Some people eat, sleep and chew gum, I do genealogy and write...

Tuesday, September 10, 2013

Initial thoughts on the digitizing stage of preserving your genealogical documents

I need to start by defining a few terms. Scanning is the process of using a light source to digitize an object or document. Technically, the digitization part is done by a computer breaking down the light reflectioned from the surface of the object or document being scanned, into a series of signals that are stored as bits of information by the computer. The imaging software can then reassemble a copy of the original as an image. In a digital camera, the same operation is performed by the camera's sensor. The computer in the camera then interprets the different signals into a stream of numbers, 1s and 0s, that can be assembled by the imaging program into a digital image. The sensor in a digital camera and the sensor in a scanner both perform the same function that the drum in photocopying machine or the film in a camera perform. The sensors break the image into bits of information that can be manipulated and stored by the computer for later viewing.

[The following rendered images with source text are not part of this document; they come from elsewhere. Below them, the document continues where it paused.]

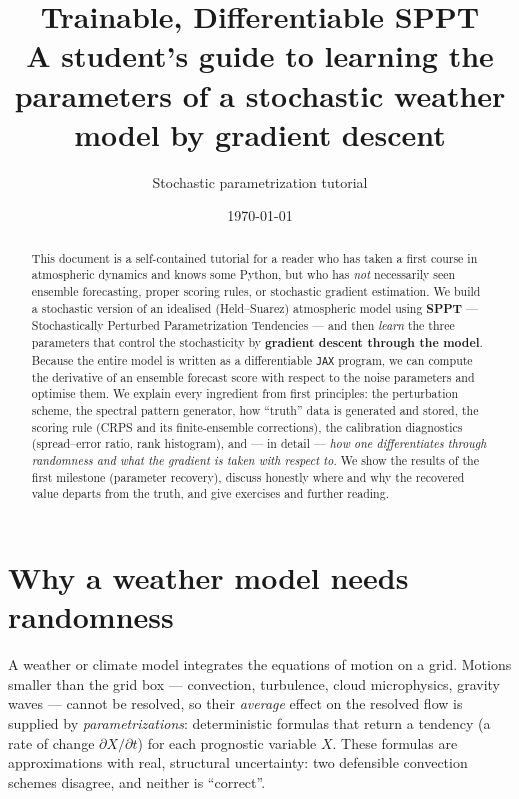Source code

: \documentclass[11pt]{article}
\title{\textbf{Trainable, Differentiable SPPT}\\[4pt]
\large A student's guide to learning the parameters of a stochastic weather model
by gradient descent}
\author{Stochastic parametrization tutorial \\ \code{examples/stochastic\_sppt/}}
\date{\today}
\newcommand{\code}[1]{\texttt{#1}}
\begin{document}
\maketitle

\begin{abstract}
\noindent
This document is a self-contained tutorial for a reader who has taken a first
course in atmospheric dynamics and knows some Python, but who has \emph{not}
necessarily seen ensemble forecasting, proper scoring rules, or stochastic
gradient estimation. We build a stochastic version of an idealised
(Held--Suarez) atmospheric model using \textbf{SPPT} --- Stochastically
Perturbed Parametrization Tendencies --- and then \emph{learn} the three
parameters that control the stochasticity by \textbf{gradient descent through the
model}. Because the entire model is written as a differentiable \code{JAX}
program, we can compute the derivative of an ensemble forecast score with respect
to the noise parameters and optimise them. We explain every ingredient from
first principles: the perturbation scheme, the spectral pattern generator, how
``truth'' data is generated and stored, the scoring rule (CRPS and its
finite-ensemble corrections), the calibration diagnostics (spread--error ratio,
rank histogram), and --- in detail --- \emph{how one differentiates through
randomness and what the gradient is taken with respect to}. We show the results
of the first milestone (parameter recovery), discuss honestly where and why the
recovered value departs from the truth, and give exercises and further reading.
\end{abstract}

\tableofcontents

\section{Why a weather model needs randomness}

A weather or climate model integrates the equations of motion on a grid. Motions
smaller than the grid box --- convection, turbulence, cloud microphysics, gravity
waves --- cannot be resolved, so their \emph{average} effect on the resolved flow
is supplied by \emph{parametrizations}: deterministic formulas that return a
tendency (a rate of change $\partial X/\partial t$) for each prognostic variable
$X$. These formulas are approximations with real, structural uncertainty: two
defensible convection schemes disagree, and neither is ``correct''.
\end{document}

However, in practice, the terms scanning and digitizing have assumed most of the same meaning.

In the last few years, I have scanned well over 100,000 documents. I started scanning years ago by testing every setting and varying the settings to compare the final product. I would scan the same photograph at 100 dpi (dots per inch), 200 dpi, 300 dpi and so forth with different scanners to see the effects of changing the settings. I soon discovered an important fact about scanning; there is an optimal resolution that cannot be improved upon merely by increasing the dpi of the scan. This seemed to be counter-intuitive, but an examination of the product, under magnification, proved over and over again that increasing the dpi past a certain point did not result in high quality images. The images merely got larger with no more detail. I also discovered that there were physical limits to the resolution of all lenses and scanning devices because of the size of light waves.

After a while, I began an intensive study of how scanning devices worked. In every case there turns out to be a limit to the resolution of any combinations of scanner or lenses. See, for example, The Diffraction Barrier in Optical Microscopy. The limit of resolution is caused, ultimately, by the interference between different light waves. In practice, higher resolutions that approached the Diffraction Barrier, creates an illusion of banding and movement, we refer to as a moire effect.

Almost all of the available scanners today, have an optical resolution that exceeds the physical limitations of scanning or digitizing. As a matter of note, if any scanning device fails to specify its optical resolution, you can assume that the resolution is not very good in comparison to other scanning devices available. One complicating factor is the fact that cameras are seldom rated in reference to a the dpi they produce. I have only been able to evaluate the resolution of a digital camera for use as a scanning device by trial and error.

All of this brings us to the state of art today. We have various types of scanning devices that have and are being commonly sold, with some targeted at genealogists. In the past, I have written about the various types of scanners and how to compare and buy a scanner. In this post, I am focusing on the process of scanning as part of an overall effort to preserve paper-based documents and photographs. So I will also include cameras as an option to digitization.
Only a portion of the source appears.